The Future: Where Each Standard Is Headed

Both token standards continue evolving.

Where Each Is Headed

  • CashTokens: Expanding contract tooling and token capabilities in the 2026 upgrade cycle.
  • ERC-20: Continued L2 scaling, improved standards, and ongoing security hardening.

Convergence and Competition

We're likely to see:

  • Cross-chain standards emerging
  • Bridges enabling asset movement
  • Use-case specialization (BCH for payments, ETH for complex DeFi)
  • Both ecosystems learning from each other

Making the Choice: When to Use Each

Choosing between CashTokens and ERC-20 depends on your needs.

Choose Based on Your Needs

  • CashTokens: Low-cost transfers, simple UX, and L1-first use cases.
  • ERC-20: Deep liquidity, composability, and mature tooling.
  • Both: Multi-chain strategies can combine low-cost operations with liquidity access.
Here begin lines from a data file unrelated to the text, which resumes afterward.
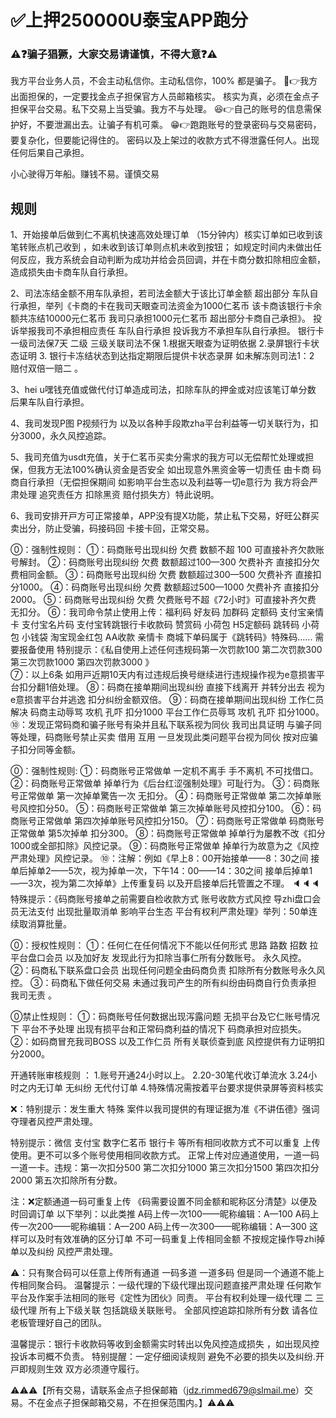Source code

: # ✅上押250000U泰宝APP跑分

### ⚠️❓骗子猖獗，大家交易请谨慎，不得大意❓⚠️

我方平台业务人员，不会主动私信你。主动私信你，100% 都是骗子。
🤣👉我方出面担保的，一定要找金点子担保官方人员邮箱核实。
  核实为真，必须在金点子担保平台交易。私下交易上当受骗。我方不与处理。
😆👉自己的账号的信息需保护好，不要泄漏出去。让骗子有机可乘。
😁👉跑跑账号的登录密码与交易密码，要复杂化，但要能记得住的。
  密码以及上架过的收款方式不得泄露任何人。出现任何后果自己承担。

 小心驶得万年船。赚钱不易。谨慎交易

 ## 规则
1、开始接单后做到仁不离机快速高效处理订单 （15分钟内）核实订单如已收到该笔转账点机己收到 ，如未收到该订单则点机未收到按钮； 如规定时间内未做出任何反应，我方系统会自动判断为成功并给会员回调，并在卡商分数扣除相应金额，造成损失由卡商车队自行承担。 

2、司法冻结金额不用车队承担，若司法金额大于该比订单金额 超出部分 车队自行承担，举列《卡商的卡在我司天眼查司法资金为1000仁茗币  该卡商该银行卡余额共冻结10000元仁茗币  我司只承担1000元仁茗币  超出部分卡商自己承担》。 投诉举报我司不承担相应责任 车队自行承担  投诉我方不承担车队自行承担。
银行卡一级司法保7天  二级  三级关联司法不保    1.根据天眼查为证明依据 2.录屏银行卡状态证明   3. 银行卡冻结状态到达指定期限后提供卡状态录屏 如未解冻则司法1：2 赔付双倍一赔二 。

3、hei u嘿钱充值或做代付订单造成司法，扣除车队的押金或对应该笔订单分数 后果车队自行承担。

4、我司发现P图 P视频行为  以及以各种手段欺zha平台利益等一切关联行为，扣分3000，永久风控追踪。

5、我司充值为usdt充值，关于仁茗币买卖分需求的我方可以无偿帮忙处理或担保，但我方无法100%确认资金是否安全 如出现意外黑资金等一切责任 由卡商 码商自行承担（无偿担保期间 如影响平台生态以及利益等一切e意行为  我方将会严肃处理 追究责任方 扣除黑资 赔付损失方）特此说明。

6、我司安排开戸方可正常接单，APP没有提X功能，禁止私下交易，好旺公群买卖出分，防止受骗，码接码回  卡接卡回，正常交易。

⓪：强制性规则：
①：码商账号出现纠纷  欠费  数额不超  100  可直接补齐欠款账号解封。
②：码商账号出现纠纷  欠费  数额超过100—300  欠费补齐  直接扣分欠费相同金额。
③：码商账号出现纠纷  欠费  数额超过300—500  欠费补齐  直接扣分1000。
④：码商账号出现纠纷  欠费  数额超过500—1000 欠费补齐  直接扣分2000。
⑤：码商账号出现纠纷  欠费  欠费账号不超《72小时》可直接补齐欠费  无扣分。
⑥：我司命令禁止使用上传：福利码  好友码  加群码  定额码  支付宝亲情卡  支付宝名片码  支付宝转跳银行卡收款码  赞赏码  小荷包  H5定额码  跳转码  小荷包  小钱袋  淘宝现金红包  AA收款  亲情卡  商城下单码属于《跳转码》特殊码......  需要报备使用  特别提示：《私自使用上述任何违规码第一次罚款100 第二次罚款300 第三次罚款1000 第四次罚款3000 》  
⑦：以上6条 如用戸近期10天内有过违规后换号继续进行违规操作视为e意损害平台扣分翻1倍处理。
⑧：码商在接单期间出现纠纷  直接下线离开 并转分出去 视为e意损害平台并逃逸  扣分纠纷金额双倍。
⑨：码商在接单期间出现纠纷  工作仁员解决  码商主动辱骂  攻机  孔吓  扣分1000  平台工作仁员辱骂 攻机  孔吓 扣分1000。
⑩：发现正常码商和骗子账号有染并且私下联系视为同伙 我司出具证明 与骗子同等处理，码商账号禁止买卖  借用  互用  一旦发现此类问题平台视为同伙 按对应骗子扣分同等金额。

⓪：强制性规则:
①：码商账号正常做单  一定机不离手  手不离机  不可找借口。
②：码商账号正常做单  掉单行为《后台红涩强制处理》可耻行为。
③：码商账号正常做单  第一次掉单驚告一次  无扣分。
④：码商账号正常做单  第二次掉单账号风控扣分50。
⑤：码商账号正常做单  第三次掉单账号风控扣分100。
⑥：码商账号正常做单  第四次掉单账号风控扣分150。
⑦：码商账号正常做单  码商账号正常做单  第5次掉单  扣分300。
⑧：码商账号正常做单  掉单行为屡教不改《扣分1000或全部扣除》风控记录。
⑨：码商账号正常做单  掉单行为故意为之《风控严肃处理》风控记录。
⑩：注解：例如《早上8：00开始接单——8：30之间  接单后掉单2——5次，视为掉单一次，下午14：00——14：30之间  接单后掉单1——3次，视为第二次掉单》上传重复码 以及开启接单后托管置之不理。
🔈🔈🔈特殊提示：《码商账号接单之前需要自检收款方式  账号收款方式风控  导zhi盘口会员无法支付  出现批量取消单  影响平台生态  平台有权利严肃处理》举列：50单连续取消算批量。

⓪：授权性规则：
①：任何仁在任何情况下不能以任何形式  思路  路数  招数  拉平台盘口会员 以及加好友  发现此行为扣除当事仁所有分数账号。
永久风控。
②：码商私下联系盘口会员  出现任何问题全由码商负责  扣除所有分数账号永久风控。
③：码商私下做任何交易  未通过我司产生的所有纠纷由码商自行负责承担 我司无责 。

⓪禁止性规则：
①：码商账号任何数据出现泻露问题  无损平台及它仁账号情况下  平台不予处理  出现有损平台和正常码商利益的情况下  码商承担对应损失。
②：如码商冒充我司BOSS  以及工作仁员    所有关联侦查到底  风控提供有力证明扣分2000。

开通转账审核规则 ：
1.账号开通24小时以上。
2.20-30笔代收订单流水
3.24小时之内无订单 无纠纷 无代付订单
4.特殊情况需按着平台要求提供录屏等资料核实

❌：特别提示：发生重大  特殊  案件以我司提供的有理证据为准《不讲伍德》强词夺理者风控严肃处理。

特别提示：微信  支付宝  数字仁茗币  银行卡   等所有相同收款方式不可以重复 上传使用。更不可以多个账号使用相同收款方式。 正常上传对应通道使用，一道一码  一道一卡。违规：第一次扣分500  第二次扣分1000  第三次扣分1500  第四次扣分 2000  第五次扣除所有分数。

注：❌定额通道一码可重复上传  《码需要设置不同金额和昵称区分清楚》以便及时回调订单
以下举列：以此类推
A码上传一次100——昵称编辑：A—100  A码上传一次200——昵称编辑：A—200  A码上传一次300——昵称编辑：A—300
这样可以及时有效准确的区分订单  不可一码重复上传相同金额  不按规定操作导zhi掉单以及纠纷  风控严肃处理。

⚠️：只有聚合码可以任意上传所有通道  一码多道  一道多码  但是同一个通道不能上传相同聚合码。
温馨提示：一级代理的下级代理出现问题直接严肃处理   任何欺乍平台及作案手法相同的账号《定性为团伙》同责。 平台有权利处理一级代理  二 三级代理  所有上下级关联 包括跳级关联账号。  全部风控追踪扣除所有分数  请各位老板管理好自己的团队。


温馨提示：银行卡收款码等收到金额需实时转出以免风控造成损失 ，如出现风控投诉本司概不负责。 
 特别提醒：一定仔细阅读规则 避免不必要的损失以及纠纷.开戸即规则生效 双方必须遵守履行。

⚠️⚠️⚠️【所有交易，请联系金点子担保邮箱（jdz.rimmed679@slmail.me）交易。不在金点子担保邮箱交易，不在担保范围内。】⚠️⚠️⚠️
Conclusion: The Next Generation of Tokens

CashTokens represent a protocol-level approach to tokens that prioritizes simplicity and low fees on L1. By integrating tokens at the protocol level, Bitcoin Cash aims to deliver:

✅ Low-fee transfers on L1
✅ Simple token handling without contract deployment
✅ Protocol-level validation for basic transfers
✅ Native NFT support alongside fungible tokens
✅ Flexible commitment field for smart contract integration

While Ethereum's ERC-20 standard remains dominant due to network effects and ecosystem maturity, CashTokens offer a technically different foundation for many use cases, particularly those focused on low-fee transfers and simpler on-chain logic.

As the Bitcoin Cash ecosystem matures and more developers explore CashTokens, adoption could grow for payments, gaming, loyalty programs, and other applications where L1 costs and complexity are a concern.

The future of tokenization doesn't have to be a zero-sum game. Both standards can coexist, serving different needs and use cases. For developers and users seeking efficient, affordable token transfers on L1, CashTokens are a practical option.